[Task description]
Find the word "Runs" in the records and copy every line where it occurs.

- - - -

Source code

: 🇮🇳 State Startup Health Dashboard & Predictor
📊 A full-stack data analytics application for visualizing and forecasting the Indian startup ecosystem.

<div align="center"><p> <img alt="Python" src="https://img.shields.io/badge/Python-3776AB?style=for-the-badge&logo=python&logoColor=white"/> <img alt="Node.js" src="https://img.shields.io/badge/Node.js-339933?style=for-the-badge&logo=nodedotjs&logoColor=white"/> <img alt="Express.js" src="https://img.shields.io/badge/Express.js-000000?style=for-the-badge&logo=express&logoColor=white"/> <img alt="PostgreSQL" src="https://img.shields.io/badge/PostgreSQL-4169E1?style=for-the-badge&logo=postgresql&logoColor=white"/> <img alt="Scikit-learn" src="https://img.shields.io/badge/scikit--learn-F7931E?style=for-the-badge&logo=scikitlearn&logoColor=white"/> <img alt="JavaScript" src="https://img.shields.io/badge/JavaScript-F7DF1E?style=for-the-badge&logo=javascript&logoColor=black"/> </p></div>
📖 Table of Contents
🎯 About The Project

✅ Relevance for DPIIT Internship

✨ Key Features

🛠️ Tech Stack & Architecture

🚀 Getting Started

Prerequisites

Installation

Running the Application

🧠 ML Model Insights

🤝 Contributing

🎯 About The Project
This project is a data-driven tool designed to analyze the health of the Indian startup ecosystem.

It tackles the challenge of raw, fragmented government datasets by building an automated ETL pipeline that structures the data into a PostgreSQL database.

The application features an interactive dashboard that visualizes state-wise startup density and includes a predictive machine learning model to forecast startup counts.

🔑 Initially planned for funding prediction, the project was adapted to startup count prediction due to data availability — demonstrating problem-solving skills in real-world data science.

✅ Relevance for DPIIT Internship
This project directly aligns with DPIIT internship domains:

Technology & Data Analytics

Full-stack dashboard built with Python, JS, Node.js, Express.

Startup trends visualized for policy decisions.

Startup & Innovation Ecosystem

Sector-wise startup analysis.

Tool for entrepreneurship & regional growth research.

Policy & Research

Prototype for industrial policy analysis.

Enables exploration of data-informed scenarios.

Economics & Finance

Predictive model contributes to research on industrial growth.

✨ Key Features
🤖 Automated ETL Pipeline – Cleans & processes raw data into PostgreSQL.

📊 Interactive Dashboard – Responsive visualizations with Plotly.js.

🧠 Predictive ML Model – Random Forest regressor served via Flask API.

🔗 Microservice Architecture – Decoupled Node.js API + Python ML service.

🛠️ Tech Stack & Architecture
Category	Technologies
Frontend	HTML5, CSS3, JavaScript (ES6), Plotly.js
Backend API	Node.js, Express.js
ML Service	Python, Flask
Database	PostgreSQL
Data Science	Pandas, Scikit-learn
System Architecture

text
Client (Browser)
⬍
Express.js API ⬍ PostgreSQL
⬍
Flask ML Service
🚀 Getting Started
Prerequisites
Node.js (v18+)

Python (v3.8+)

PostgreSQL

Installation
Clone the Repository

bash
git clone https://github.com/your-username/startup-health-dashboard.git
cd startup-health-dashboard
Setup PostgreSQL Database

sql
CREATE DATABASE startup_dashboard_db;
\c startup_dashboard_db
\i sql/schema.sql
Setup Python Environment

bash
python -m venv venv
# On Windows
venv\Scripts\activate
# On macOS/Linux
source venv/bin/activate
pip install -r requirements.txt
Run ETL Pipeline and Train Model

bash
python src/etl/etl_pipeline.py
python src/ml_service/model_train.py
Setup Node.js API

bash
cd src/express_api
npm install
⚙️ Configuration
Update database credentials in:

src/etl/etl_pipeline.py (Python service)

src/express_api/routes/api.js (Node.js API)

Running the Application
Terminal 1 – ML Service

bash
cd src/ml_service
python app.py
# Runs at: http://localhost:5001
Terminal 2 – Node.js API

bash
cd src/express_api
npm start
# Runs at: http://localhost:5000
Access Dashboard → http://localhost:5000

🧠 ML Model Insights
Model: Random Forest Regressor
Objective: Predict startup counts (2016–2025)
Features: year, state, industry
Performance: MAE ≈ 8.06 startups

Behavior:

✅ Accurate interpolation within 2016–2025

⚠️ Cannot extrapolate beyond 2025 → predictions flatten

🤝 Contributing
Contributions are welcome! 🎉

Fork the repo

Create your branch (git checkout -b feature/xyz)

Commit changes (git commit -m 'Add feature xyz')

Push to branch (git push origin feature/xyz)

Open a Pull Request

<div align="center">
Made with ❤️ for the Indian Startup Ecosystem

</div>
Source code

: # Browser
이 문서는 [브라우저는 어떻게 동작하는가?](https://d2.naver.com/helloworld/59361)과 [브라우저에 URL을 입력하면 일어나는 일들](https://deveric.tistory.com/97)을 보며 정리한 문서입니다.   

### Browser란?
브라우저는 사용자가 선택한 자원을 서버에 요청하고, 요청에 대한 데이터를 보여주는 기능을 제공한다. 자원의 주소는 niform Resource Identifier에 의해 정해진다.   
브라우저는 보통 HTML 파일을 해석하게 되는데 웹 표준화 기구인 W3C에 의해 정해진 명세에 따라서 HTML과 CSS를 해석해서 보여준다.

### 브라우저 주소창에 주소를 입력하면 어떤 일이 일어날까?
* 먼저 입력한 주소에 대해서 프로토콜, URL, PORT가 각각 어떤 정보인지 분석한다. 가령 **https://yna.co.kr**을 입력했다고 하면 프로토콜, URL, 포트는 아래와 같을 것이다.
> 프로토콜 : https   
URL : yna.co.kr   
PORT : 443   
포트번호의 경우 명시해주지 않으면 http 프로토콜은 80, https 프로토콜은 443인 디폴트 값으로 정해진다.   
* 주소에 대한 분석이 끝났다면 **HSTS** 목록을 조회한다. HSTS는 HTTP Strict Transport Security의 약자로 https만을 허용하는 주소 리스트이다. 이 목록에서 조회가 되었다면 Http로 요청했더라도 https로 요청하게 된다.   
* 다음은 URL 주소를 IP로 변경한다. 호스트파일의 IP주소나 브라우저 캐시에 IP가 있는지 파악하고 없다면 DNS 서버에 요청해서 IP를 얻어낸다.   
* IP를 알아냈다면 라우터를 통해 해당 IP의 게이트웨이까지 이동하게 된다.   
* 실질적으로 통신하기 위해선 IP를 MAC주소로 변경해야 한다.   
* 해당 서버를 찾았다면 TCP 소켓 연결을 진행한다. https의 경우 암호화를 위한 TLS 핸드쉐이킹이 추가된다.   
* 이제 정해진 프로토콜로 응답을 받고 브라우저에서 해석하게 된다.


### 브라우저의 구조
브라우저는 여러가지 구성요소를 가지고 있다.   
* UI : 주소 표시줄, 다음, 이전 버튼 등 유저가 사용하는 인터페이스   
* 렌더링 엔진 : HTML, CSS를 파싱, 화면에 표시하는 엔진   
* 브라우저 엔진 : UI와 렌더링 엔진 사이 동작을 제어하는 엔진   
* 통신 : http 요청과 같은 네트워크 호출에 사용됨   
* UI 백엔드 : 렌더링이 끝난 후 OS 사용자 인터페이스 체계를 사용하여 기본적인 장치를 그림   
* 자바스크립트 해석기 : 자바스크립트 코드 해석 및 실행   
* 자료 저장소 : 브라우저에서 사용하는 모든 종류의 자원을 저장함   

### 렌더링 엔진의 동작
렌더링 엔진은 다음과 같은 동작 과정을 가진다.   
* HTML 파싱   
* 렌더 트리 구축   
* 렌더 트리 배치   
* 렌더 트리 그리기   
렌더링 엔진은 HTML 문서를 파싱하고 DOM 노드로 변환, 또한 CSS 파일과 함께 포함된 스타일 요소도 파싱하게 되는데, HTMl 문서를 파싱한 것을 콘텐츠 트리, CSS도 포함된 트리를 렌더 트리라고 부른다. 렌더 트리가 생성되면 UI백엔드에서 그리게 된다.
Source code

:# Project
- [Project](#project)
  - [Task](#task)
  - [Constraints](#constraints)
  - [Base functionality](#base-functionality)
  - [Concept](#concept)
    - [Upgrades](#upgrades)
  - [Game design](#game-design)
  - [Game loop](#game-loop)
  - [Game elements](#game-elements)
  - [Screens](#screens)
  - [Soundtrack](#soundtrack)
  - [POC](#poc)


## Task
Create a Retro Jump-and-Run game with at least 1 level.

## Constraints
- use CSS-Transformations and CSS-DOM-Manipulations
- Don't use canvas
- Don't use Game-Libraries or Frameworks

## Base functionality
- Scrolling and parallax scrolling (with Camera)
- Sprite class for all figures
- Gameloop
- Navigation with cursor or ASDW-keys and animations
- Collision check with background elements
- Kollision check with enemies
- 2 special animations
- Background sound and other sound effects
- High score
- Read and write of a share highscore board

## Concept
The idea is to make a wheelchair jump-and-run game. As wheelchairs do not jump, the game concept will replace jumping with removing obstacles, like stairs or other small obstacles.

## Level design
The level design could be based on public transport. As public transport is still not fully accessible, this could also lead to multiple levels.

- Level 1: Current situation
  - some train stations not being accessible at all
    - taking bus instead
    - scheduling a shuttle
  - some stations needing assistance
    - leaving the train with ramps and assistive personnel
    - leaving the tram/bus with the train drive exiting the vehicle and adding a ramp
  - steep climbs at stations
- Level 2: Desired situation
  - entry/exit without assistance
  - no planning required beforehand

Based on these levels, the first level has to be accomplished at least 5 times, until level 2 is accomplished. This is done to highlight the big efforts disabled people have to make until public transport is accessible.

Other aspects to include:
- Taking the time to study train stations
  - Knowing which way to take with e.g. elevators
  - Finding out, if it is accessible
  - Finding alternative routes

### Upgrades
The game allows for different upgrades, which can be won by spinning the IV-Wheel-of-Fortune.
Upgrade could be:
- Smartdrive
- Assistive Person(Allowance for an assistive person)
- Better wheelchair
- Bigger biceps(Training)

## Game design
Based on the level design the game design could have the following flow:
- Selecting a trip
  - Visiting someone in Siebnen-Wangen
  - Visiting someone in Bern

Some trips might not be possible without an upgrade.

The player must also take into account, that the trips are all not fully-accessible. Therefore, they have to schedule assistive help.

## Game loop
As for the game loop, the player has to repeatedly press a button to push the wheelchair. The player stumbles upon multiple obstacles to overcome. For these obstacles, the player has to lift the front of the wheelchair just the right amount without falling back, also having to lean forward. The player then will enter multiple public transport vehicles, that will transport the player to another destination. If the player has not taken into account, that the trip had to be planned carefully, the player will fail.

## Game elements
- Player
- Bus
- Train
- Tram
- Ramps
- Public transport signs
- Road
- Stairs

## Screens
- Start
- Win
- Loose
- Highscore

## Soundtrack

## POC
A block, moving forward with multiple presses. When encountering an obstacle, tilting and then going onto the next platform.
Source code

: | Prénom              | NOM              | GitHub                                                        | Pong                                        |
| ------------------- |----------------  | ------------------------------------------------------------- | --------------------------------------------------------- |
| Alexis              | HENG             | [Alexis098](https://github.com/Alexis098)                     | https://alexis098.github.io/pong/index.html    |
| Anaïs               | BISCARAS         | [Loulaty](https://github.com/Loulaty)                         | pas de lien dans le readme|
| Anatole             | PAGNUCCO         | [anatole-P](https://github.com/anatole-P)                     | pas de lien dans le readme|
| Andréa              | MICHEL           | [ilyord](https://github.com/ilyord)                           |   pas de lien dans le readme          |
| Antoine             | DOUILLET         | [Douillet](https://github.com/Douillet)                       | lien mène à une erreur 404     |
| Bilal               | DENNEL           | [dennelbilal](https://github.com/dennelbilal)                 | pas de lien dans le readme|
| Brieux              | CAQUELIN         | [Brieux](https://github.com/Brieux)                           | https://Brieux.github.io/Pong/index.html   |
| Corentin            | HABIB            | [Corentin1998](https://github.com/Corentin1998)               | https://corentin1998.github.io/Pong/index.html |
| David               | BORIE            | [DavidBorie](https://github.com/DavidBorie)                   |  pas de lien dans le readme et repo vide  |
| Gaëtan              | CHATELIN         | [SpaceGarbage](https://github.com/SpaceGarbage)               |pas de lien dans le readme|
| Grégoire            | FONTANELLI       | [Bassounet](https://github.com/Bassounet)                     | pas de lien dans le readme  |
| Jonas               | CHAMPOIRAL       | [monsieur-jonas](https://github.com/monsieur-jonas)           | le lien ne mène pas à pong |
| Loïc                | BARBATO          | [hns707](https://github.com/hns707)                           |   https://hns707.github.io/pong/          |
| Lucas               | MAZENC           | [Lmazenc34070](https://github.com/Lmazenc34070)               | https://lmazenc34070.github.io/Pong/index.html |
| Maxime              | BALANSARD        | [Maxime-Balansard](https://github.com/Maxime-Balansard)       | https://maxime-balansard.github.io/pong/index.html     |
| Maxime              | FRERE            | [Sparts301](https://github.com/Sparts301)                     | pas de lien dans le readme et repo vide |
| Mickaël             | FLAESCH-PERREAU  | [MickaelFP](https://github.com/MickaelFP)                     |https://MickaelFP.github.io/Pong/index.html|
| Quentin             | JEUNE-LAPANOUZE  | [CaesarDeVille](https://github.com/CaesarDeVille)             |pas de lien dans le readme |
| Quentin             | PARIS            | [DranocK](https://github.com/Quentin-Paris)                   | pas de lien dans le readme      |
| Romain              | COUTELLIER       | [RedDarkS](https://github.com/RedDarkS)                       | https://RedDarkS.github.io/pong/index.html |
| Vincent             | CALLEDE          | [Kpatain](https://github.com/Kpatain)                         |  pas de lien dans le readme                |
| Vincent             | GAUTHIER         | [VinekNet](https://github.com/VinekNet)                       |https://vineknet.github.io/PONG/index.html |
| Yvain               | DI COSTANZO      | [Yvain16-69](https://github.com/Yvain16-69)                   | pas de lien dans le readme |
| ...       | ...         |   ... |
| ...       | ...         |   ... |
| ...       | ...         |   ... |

- - - -

[Response area]
# Runs at: http://localhost:5001
# Runs at: http://localhost:5000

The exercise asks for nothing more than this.